Mohamed R. answered 09/13/21
Bachelor degree in English with experience in philosophy tutoring.
Moral sense philosophy is so broad to include two different ethical views: Naturalism and Intuitionism. The first is represented by David Hume, Adam Smith, Thomas Reid and others. Naturalism conceives morality as grounded in the psychology of belief in the sense that we naturally approve or disapprove of any action as being moral or immoral. In that sense utility and pleasure are much considered by Naturalism as essential tools in moral judgments.
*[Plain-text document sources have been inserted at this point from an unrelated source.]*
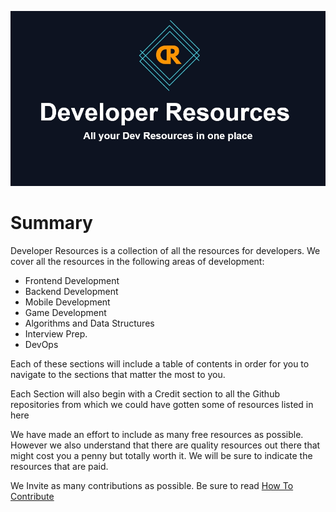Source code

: 
![Banner](/Img/Banner.jpg "Banner")


# Summary
Developer Resources is a collection of all the resources for developers.
We cover all the resources in the following areas of development:
* Frontend Development
* Backend Development
* Mobile Development
* Game Development
* Algorithms and Data Structures
* Interview Prep.  
* DevOps

Each of these sections will include a table of contents in order for you to navigate to the sections that matter the most to you.

Each Section will also begin with a Credit section to all the Github repositories from which we could have gotten some of resources listed in here  

We have made an effort to include as many free resources as possible. However we also understand that there are quality resources out there that might cost you a penny but totally worth it.
We will be sure to indicate the resources that are paid.

We Invite as many contributions as possible.
Be sure to read [How To Contribute](CONTRIBUTING.MD)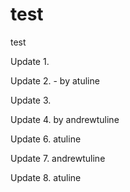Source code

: # test
test

Update 1.

Update 2. - by atuline

Update 3.

Update 4. by andrewtuline

Update 6. atuline

Update 7. andrewtuline

Update 8. atuline
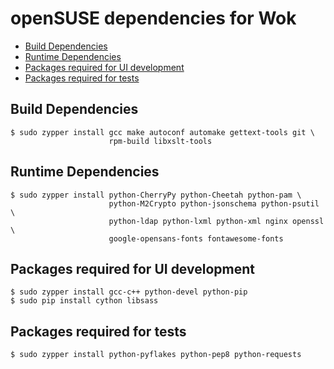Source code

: openSUSE dependencies for Wok
================================

* [Build Dependencies](#build-dependencies)
* [Runtime Dependencies](#runtime-dependencies)
* [Packages required for UI development](#packages-required-for-ui-development)
* [Packages required for tests](#packages-required-for-tests)

Build Dependencies
--------------------

    $ sudo zypper install gcc make autoconf automake gettext-tools git \
                          rpm-build libxslt-tools

Runtime Dependencies
--------------------

    $ sudo zypper install python-CherryPy python-Cheetah python-pam \
                          python-M2Crypto python-jsonschema python-psutil \
                          python-ldap python-lxml python-xml nginx openssl \
                          google-opensans-fonts fontawesome-fonts

Packages required for UI development
------------------------------------

    $ sudo zypper install gcc-c++ python-devel python-pip
    $ sudo pip install cython libsass

Packages required for tests
---------------------------

    $ sudo zypper install python-pyflakes python-pep8 python-requests
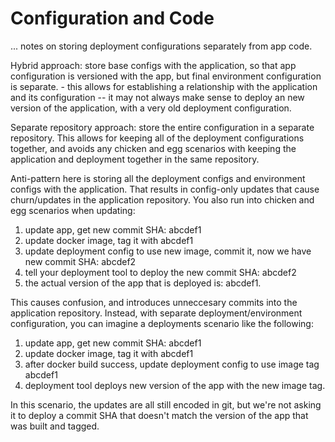 # Configuration and Code

... notes on storing deployment configurations separately from app code.

Hybrid approach: store base configs with the application, so that app configuration is versioned with the app, but final environment configuration is separate.
    - this allows for establishing a relationship with the application and its configuration -- it may not always make sense to deploy an new version of the application, with a very old deployment configuration.

Separate repository approach: store the entire configuration in a separate repository. This allows for keeping all of the deployment configurations together, and avoids any chicken and egg scenarios with keeping the application and deployment together in the same repository.

Anti-pattern here is storing all the deployment configs and environment configs with the application. That results in config-only updates that cause churn/updates in the application repository. You also run into chicken and egg scenarios when updating:

1. update app, get new commit SHA: abcdef1
2. update docker image, tag it with abcdef1
3. update deployment config to use new image, commit it, now we have new commit SHA: abcdef2
4. tell your deployment tool to deploy the new commit SHA: abcdef2
5. the actual version of the app that is deployed is: abcdef1.

This causes confusion, and introduces unneccesary commits into the application repository. Instead, with separate deployment/environment configuration, you can imagine a deployments scenario like the following:

1. update app, get new commit SHA: abcdef1
2. update docker image, tag it with abcdef1
3. after docker build success, update deployment config to use image tag abcdef1
4. deployment tool deploys new version of the app with the new image tag.

In this scenario, the updates are all still encoded in git, but we're not asking it to deploy a commit SHA that doesn't match the version of the app that was built and tagged.
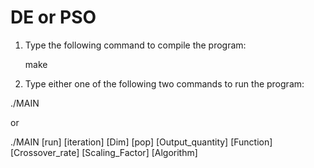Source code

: # DE or PSO
1. Type the following command to compile the program:

   make

2. Type either one of the following two commands to run the program:

  ./MAIN

  or

   ./MAIN [run] [iteration] [Dim] [pop] [Output_quantity] [Function] [Crossover_rate] [Scaling_Factor] [Algorithm]
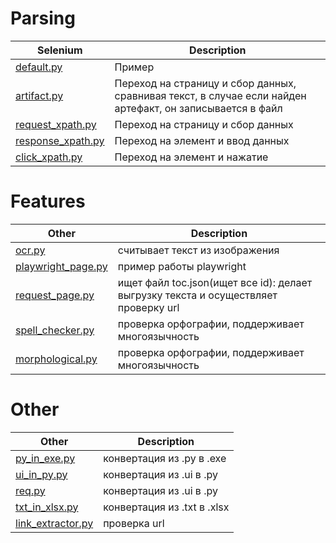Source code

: Parsing
=========================================================================================================================================================================
| Selenium                                                  | Description                                                                                               |
| ----------------------------------------------------------| ----------------------------------------------------------------------------------------------------------|
| [default.py](parsing/default.py)                          | Пример                                                                                                    |
| [artifact.py](parsing/artifact.py)                        | Переход на страницу и сбор данных, сравнивая текст, в случае если найден артефакт, он записывается в файл |
| [request_xpath.py](parsing/request_xpath.py)              | Переход на страницу и сбор данных                                                                         |
| [response_xpath.py](parsing/response_xpath.py)            | Переход на элемент и ввод данных                                                                          |
| [click_xpath.py](parsing/click_xpath.py)                  | Переход на элемент и нажатие                                                                              |

Features
=========================================================================================================================================================================
| Other                                                     | Description                                                                                               |
| ----------------------------------------------------------| ----------------------------------------------------------------------------------------------------------|
| [ocr.py](features/ocr.py)                                 | считывает текст из изображения                                                                            |
| [playwright_page.py](features/playwright_page.py)         | пример работы playwright                                                                                  |
| [request_page.py](features/request_page.py)               | ищет файл toc.json(ищет все id): делает выгрузку текста и осуществляет проверку url                       |
| [spell_checker.py](features/spell_checker.py)             | проверка орфографии, поддерживает многоязычность                                                          |
| [morphological.py](features/morphological.py)             | проверка орфографии, поддерживает многоязычность                                                          |

Other
=========================================================================================================================================================================
| Other                                                     | Description                                                                                               |
| ----------------------------------------------------------| ----------------------------------------------------------------------------------------------------------|
| [py_in_exe.py](Other/py_in_exe.py)                        | конвертация из .py в .exe                                                                                 |
| [ui_in_py.py](Other/ui_in_py.py)                          | конвертация из .ui в .py                                                                                  |
| [req.py](Other/req.py)                                    | конвертация из .ui в .py                                                                                  |
| [txt_in_xlsx.py](Other/txt_in_xlsx.py)                    | конвертация из .txt в .xlsx                                                                               |
| [link_extractor.py](Other/link_extractor.py)              | проверка url                                                                                              |
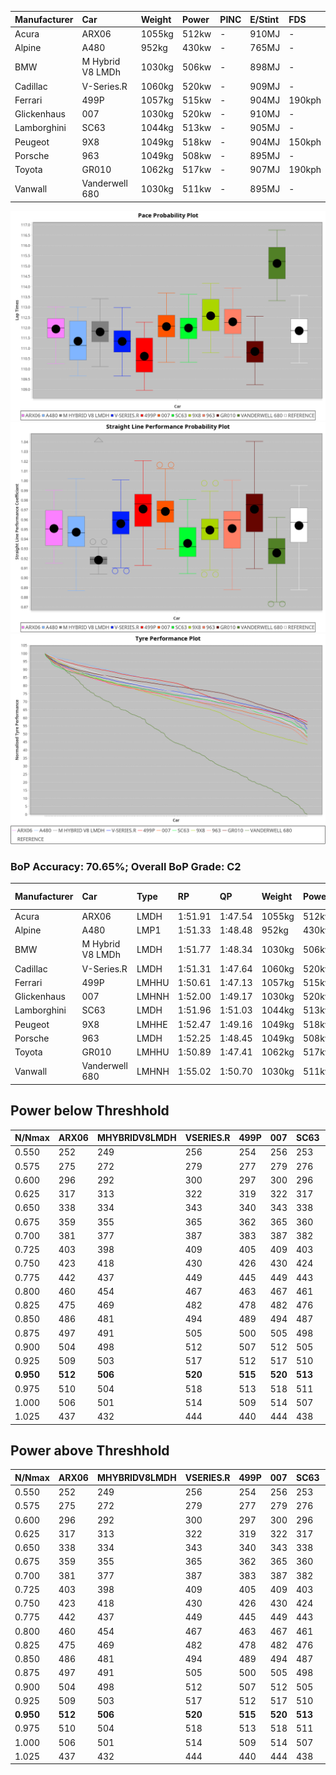 |Manufacturer|Car|Weight|Power|PINC|E/Stint|FDS|
|:-|:-|:-|:-|:-|:-|:-|
|Acura|ARX06|1055kg|512kw|-|910MJ|-|
|Alpine|A480|952kg|430kw|-|765MJ|-|
|BMW|M Hybrid V8 LMDh|1030kg|506kw|-|898MJ|-|
|Cadillac|V-Series.R|1060kg|520kw|-|909MJ|-|
|Ferrari|499P|1057kg|515kw|-|904MJ|190kph|
|Glickenhaus|007|1030kg|520kw|-|910MJ|-|
|Lamborghini|SC63|1044kg|513kw|-|905MJ|-|
|Peugeot|9X8|1049kg|518kw|-|904MJ|150kph|
|Porsche|963|1049kg|508kw|-|895MJ|-|
|Toyota|GR010|1062kg|517kw|-|907MJ|190kph|
|Vanwall|Vanderwell 680|1030kg|511kw|-|895MJ|-|

![PACECHART](./IMG/OFFICIAL.png)
![STRAIGHTLINEPERFORMANCECHART](./IMG/OFFICIAL_sp.png)
![TYREPERFORMANCECHART](./IMG/OFFICIAL_tw.png)

### BoP Accuracy: 70.65%; Overall BoP Grade: C2
|Manufacturer|Car|Type|RP|QP|Weight|Power¹|Threshhold|PINC|Power²|E/Stint|AVG Vmax|FDS|RDLC|L/Stint|BOP-Grade|ModelAccuracy|ModelPoints|Match%|
|:-|:-|:-|:-|:-|:-|:-|:-|:-|:-|:-|:-|:-|:-|:-|:-|:-|:-|:-|
|Acura|ARX06|LMDH|1:51.91|1:47.54|1055kg|512kw|0.0kph|-|512kw|910MJ|278.91kph|-|1.01|29|+C1|100.00%|995|78.54%|
|Alpine|A480|LMP1|1:51.33|1:48.48|952kg|430kw|0.0kph|-|430kw|765MJ|276.93kph|-|0.97|27|-B1|67.92%|957|88.82%|
|BMW|M Hybrid V8 LMDh|LMDH|1:51.77|1:48.34|1030kg|506kw|0.0kph|-|506kw|898MJ|275.56kph|-|1.04|29|-A2|98.60%|1690|92.67%|
|Cadillac|V-Series.R|LMDH|1:51.31|1:47.64|1060kg|520kw|0.0kph|-|520kw|909MJ|279.60kph|-|1.01|29|-C1|91.10%|1770|75.84%|
|Ferrari|499P|LMHHU|1:50.61|1:47.13|1057kg|515kw|210.0kph|-|515kw|904MJ|281.98kph|190kph|1.04|29|-Ω1|84.26%|2292|44.62%|
|Glickenhaus|007|LMHNH|1:52.00|1:49.17|1030kg|520kw|210.0kph|-|520kw|910MJ|282.88kph|-|0.96|29|~A1|94.63%|1605|100.00%|
|Lamborghini|SC63|LMDH|1:51.96|1:51.03|1044kg|513kw|0.0kph|-|513kw|905MJ|277.09kph|-|1.05|29|+B1|96.77%|419|85.30%|
|Peugeot|9X8|LMHHE|1:52.47|1:49.16|1049kg|518kw|210.0kph|-|518kw|904MJ|278.56kph|150kph|1.01|29|+B1|83.63%|2468|86.47%|
|Porsche|963|LMDH|1:52.25|1:48.45|1049kg|508kw|0.0kph|-|508kw|895MJ|278.84kph|-|1.02|29|~A1|93.14%|5746|98.50%|
|Toyota|GR010|LMHHU|1:50.89|1:47.41|1062kg|517kw|210.0kph|-|517kw|907MJ|281.92kph|190kph|1.03|29|-E1|87.37%|3154|57.19%|
|Vanwall|Vanderwell 680|LMHNH|1:55.02|1:50.70|1030kg|511kw|210.0kph|-|511kw|895MJ|275.30kph|-|1.01|29|+Ω2|90.28%|604|-30.79%|

## Power below Threshhold
|N/Nmax|ARX06|MHYBRIDV8LMDH|VSERIES.R|499P|007|SC63|9X8|963|GR010|VANDERWELL680|​|RPM|A480|
|:-|:-|:-|:-|:-|:-|:-|:-|:-|:-|:-|:-|:-|:-|
|0.550|252|249|256|254|256|253|255|250|255|252|​|--|-|
|0.575|275|272|279|277|279|276|278|273|278|275|​|--|-|
|0.600|296|292|300|297|300|296|299|293|298|295|​|--|-|
|0.625|317|313|322|319|322|317|321|314|320|316|​|--|-|
|0.650|338|334|343|340|343|338|342|335|341|337|​|--|-|
|0.675|359|355|365|362|365|360|364|357|363|359|​|--|-|
|0.700|381|377|387|383|387|382|386|378|385|380|​|--|-|
|0.725|403|398|409|405|409|403|407|399|407|402|​|--|-|
|0.750|423|418|430|426|430|424|428|420|427|422|​|--|-|
|0.775|442|437|449|445|449|443|447|439|446|441|​|5000|252|
|0.800|460|454|467|463|467|461|465|456|464|459|​|5500|298|
|0.825|475|469|482|478|482|476|480|471|479|474|​|6000|333|
|0.850|486|481|494|489|494|487|492|483|491|485|​|6500|376|
|0.875|497|491|505|500|505|498|503|493|502|496|​|7000|420|
|0.900|504|498|512|507|512|505|510|500|509|503|​|7500|431|
|0.925|509|503|517|512|517|510|515|505|514|508|​|8000|427|
|**0.950**|**512**|**506**|**520**|**515**|**520**|**513**|**518**|**508**|**517**|**511**|**​**|**8500**|**430**|
|0.975|510|504|518|513|518|511|516|506|515|509|​|9000|215|
|1.000|506|501|514|509|514|507|512|503|511|505|​|--|-|
|1.025|437|432|444|440|444|438|442|434|441|436|​|--|-|

## Power above Threshhold
|N/Nmax|ARX06|MHYBRIDV8LMDH|VSERIES.R|499P|007|SC63|9X8|963|GR010|VANDERWELL680|​|RPM|A480|
|:-|:-|:-|:-|:-|:-|:-|:-|:-|:-|:-|:-|:-|:-|
|0.550|252|249|256|254|256|253|255|250|255|252|​|--|-|
|0.575|275|272|279|277|279|276|278|273|278|275|​|--|-|
|0.600|296|292|300|297|300|296|299|293|298|295|​|--|-|
|0.625|317|313|322|319|322|317|321|314|320|316|​|--|-|
|0.650|338|334|343|340|343|338|342|335|341|337|​|--|-|
|0.675|359|355|365|362|365|360|364|357|363|359|​|--|-|
|0.700|381|377|387|383|387|382|386|378|385|380|​|--|-|
|0.725|403|398|409|405|409|403|407|399|407|402|​|--|-|
|0.750|423|418|430|426|430|424|428|420|427|422|​|--|-|
|0.775|442|437|449|445|449|443|447|439|446|441|​|5000|252|
|0.800|460|454|467|463|467|461|465|456|464|459|​|5500|298|
|0.825|475|469|482|478|482|476|480|471|479|474|​|6000|333|
|0.850|486|481|494|489|494|487|492|483|491|485|​|6500|376|
|0.875|497|491|505|500|505|498|503|493|502|496|​|7000|420|
|0.900|504|498|512|507|512|505|510|500|509|503|​|7500|431|
|0.925|509|503|517|512|517|510|515|505|514|508|​|8000|427|
|**0.950**|**512**|**506**|**520**|**515**|**520**|**513**|**518**|**508**|**517**|**511**|**​**|**8500**|**430**|
|0.975|510|504|518|513|518|511|516|506|515|509|​|9000|215|
|1.000|506|501|514|509|514|507|512|503|511|505|​|--|-|
|1.025|437|432|444|440|444|438|442|434|441|436|​|--|-|
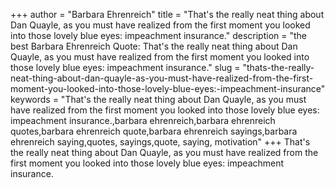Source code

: +++
author = "Barbara Ehrenreich"
title = "That's the really neat thing about Dan Quayle, as you must have realized from the first moment you looked into those lovely blue eyes: impeachment insurance."
description = "the best Barbara Ehrenreich Quote: That's the really neat thing about Dan Quayle, as you must have realized from the first moment you looked into those lovely blue eyes: impeachment insurance."
slug = "thats-the-really-neat-thing-about-dan-quayle-as-you-must-have-realized-from-the-first-moment-you-looked-into-those-lovely-blue-eyes:-impeachment-insurance"
keywords = "That's the really neat thing about Dan Quayle, as you must have realized from the first moment you looked into those lovely blue eyes: impeachment insurance.,barbara ehrenreich,barbara ehrenreich quotes,barbara ehrenreich quote,barbara ehrenreich sayings,barbara ehrenreich saying,quotes, sayings,quote, saying, motivation"
+++
That's the really neat thing about Dan Quayle, as you must have realized from the first moment you looked into those lovely blue eyes: impeachment insurance.
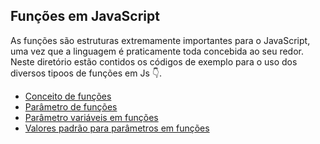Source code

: ## Funções em JavaScript
As funções são estruturas extremamente importantes para o JavaScript, uma vez que a linguagem é praticamente toda concebida ao seu redor.
Neste diretório estão contidos os códigos de exemplo para o uso dos diversos tipoos de funções em Js 👇.

- [Conceito de funções](./conceito.js)
- [Parâmetro de funções](./parametros.js)
- [Parâmetro variáveis em funções](./parametros_variaveis.js)
- [Valores padrão para parâmetros em funções](./parametros_padrao.js)


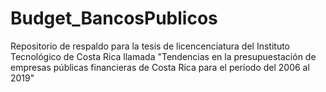 # Budget_BancosPublicos
Repositorio de respaldo para la tesis de licencenciatura del Instituto Tecnológico de Costa Rica llamada "Tendencias en la presupuestación de empresas públicas financieras de Costa Rica para el período del 2006 al 2019"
The second moral view is represented by Butler and the eighteenth-century Cambridge Platonists, as well as G.E. Moore and David Ross, the twentieth-century philosophers who believe that rather than feelings, people possess some intuitive rational faculty that is naturally given, enabling them to distinguish the right from the wrong. This is different from the innate (a-priori) mental faculty in Kantian epistemology that underlies Kant’s ethical Categorical Imperatives.
In his book Principia Ethica, G.E. Moore responds to ethical Naturalism as committing a “naturalistic fallacy” reducing ethics to natural properties such as pleasing or displeasing. Although pleasure is good, it is not sufficient to explain the general principles of morals that we obtain through some intuitive rational faculty known as “common sense”, which is distinct from the five senses. Insisting on pleasure alone would lead to self-interest, ending in moral egoism and hedonism. To prove his view, Moore introduces a “thought experiment” in which one can imagine a World of a total natural landscape with beautiful mountains, rivers, forests ... Such World would be better than one devoted solely to pleasure. Morally good actions in this context are those we perform out of the wish or the will for the total good in the long term, rather than some intended pleasure.
Although Moore faces some criticism, his ethical views impact some contemporary views in Arts history and literature. Virginia Wolf is one of those influenced by Moore. Likewise, Moore paves the way to the contemporary debate between ethical cognitivism and non-cognitivism.